■ Instructions for the task
Nothing but the lines from the one containing "Identifies another data" through the last line of the records below should be written out, each exactly as it stands.
Input START
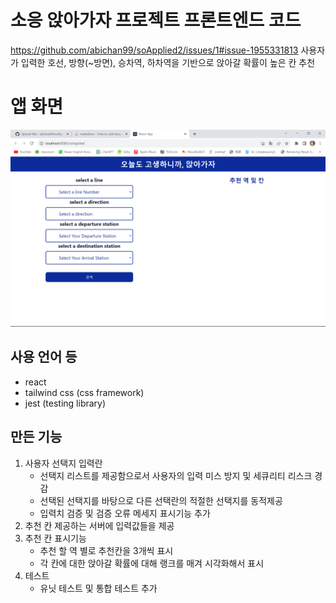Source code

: # 소응 앉아가자 프로젝트 프론트엔드 코드

https://github.com/abichan99/soApplied2/issues/1#issue-1955331813
사용자가 입력한 호선, 방향(~방면), 승차역, 하차역을 기반으로 앉아갈 확률이 높은 칸 추천

# 앱 화면
![alt text](https://github.com/abichan99/soApplied2/blob/main/so2img1.png?raw=true)

## 사용 언어 등
 - react
 - tailwind css (css framework)
 - jest (testing library)

## 만든 기능

1. 사용자 선택지 입력란
    - 선택지 리스트를 제공함으로서 사용자의 입력 미스 방지 및 세큐리티 리스크 경감 
    - 선택된 선택지를 바탕으로 다른 선택란의 적절한 선택지를 동적제공
    - 입력치 검증 및 검증 오류 메세지 표시기능 추가
2. 추천 칸 제공하는 서버에 입력값들을 제공
3. 추천 칸 표시기능
    - 추천 할 역 별로 추천칸을 3개씩 표시
    - 각 칸에 대한 앉아갈 확률에 대해 랭크를 매겨 시각화해서 표시
4. 테스트
    - 유닛 테스트 및 통합 테스트 추가
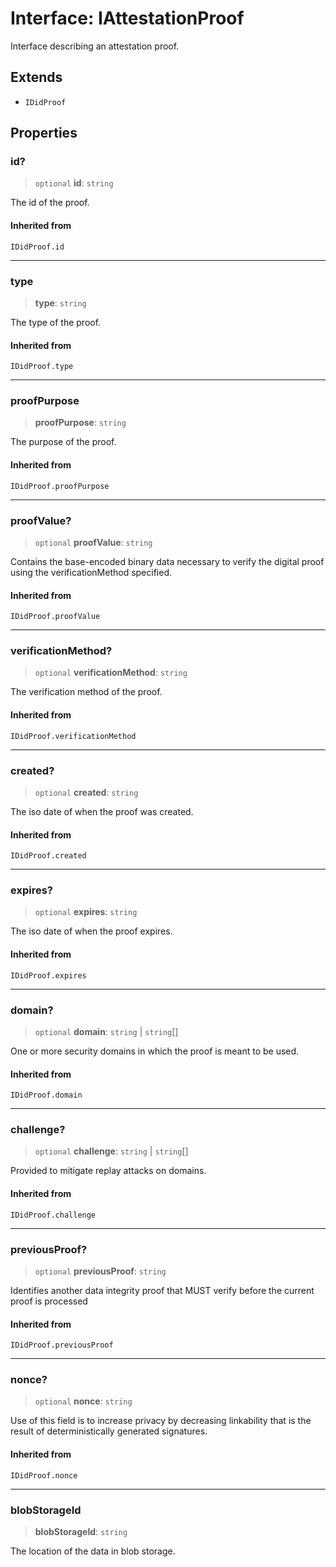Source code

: # Interface: IAttestationProof

Interface describing an attestation proof.

## Extends

- `IDidProof`

## Properties

### id?

> `optional` **id**: `string`

The id of the proof.

#### Inherited from

`IDidProof.id`

***

### type

> **type**: `string`

The type of the proof.

#### Inherited from

`IDidProof.type`

***

### proofPurpose

> **proofPurpose**: `string`

The purpose of the proof.

#### Inherited from

`IDidProof.proofPurpose`

***

### proofValue?

> `optional` **proofValue**: `string`

Contains the base-encoded binary data necessary to verify the
digital proof using the verificationMethod specified.

#### Inherited from

`IDidProof.proofValue`

***

### verificationMethod?

> `optional` **verificationMethod**: `string`

The verification method of the proof.

#### Inherited from

`IDidProof.verificationMethod`

***

### created?

> `optional` **created**: `string`

The iso date of when the proof was created.

#### Inherited from

`IDidProof.created`

***

### expires?

> `optional` **expires**: `string`

The iso date of when the proof expires.

#### Inherited from

`IDidProof.expires`

***

### domain?

> `optional` **domain**: `string` \| `string`[]

One or more security domains in which the proof is meant to be used.

#### Inherited from

`IDidProof.domain`

***

### challenge?

> `optional` **challenge**: `string` \| `string`[]

Provided to mitigate replay attacks on domains.

#### Inherited from

`IDidProof.challenge`

***

### previousProof?

> `optional` **previousProof**: `string`

Identifies another data integrity proof that MUST verify before
the current proof is processed

#### Inherited from

`IDidProof.previousProof`

***

### nonce?

> `optional` **nonce**: `string`

Use of this field is to increase privacy by decreasing linkability
that is the result of deterministically generated signatures.

#### Inherited from

`IDidProof.nonce`

***

### blobStorageId

> **blobStorageId**: `string`

The location of the data in blob storage.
Input END
■ Worked solution
Identifies another data integrity proof that MUST verify before
the current proof is processed

#### Inherited from

`IDidProof.previousProof`

***

### nonce?

> `optional` **nonce**: `string`

Use of this field is to increase privacy by decreasing linkability
that is the result of deterministically generated signatures.

#### Inherited from

`IDidProof.nonce`

***

### blobStorageId

> **blobStorageId**: `string`

The location of the data in blob storage.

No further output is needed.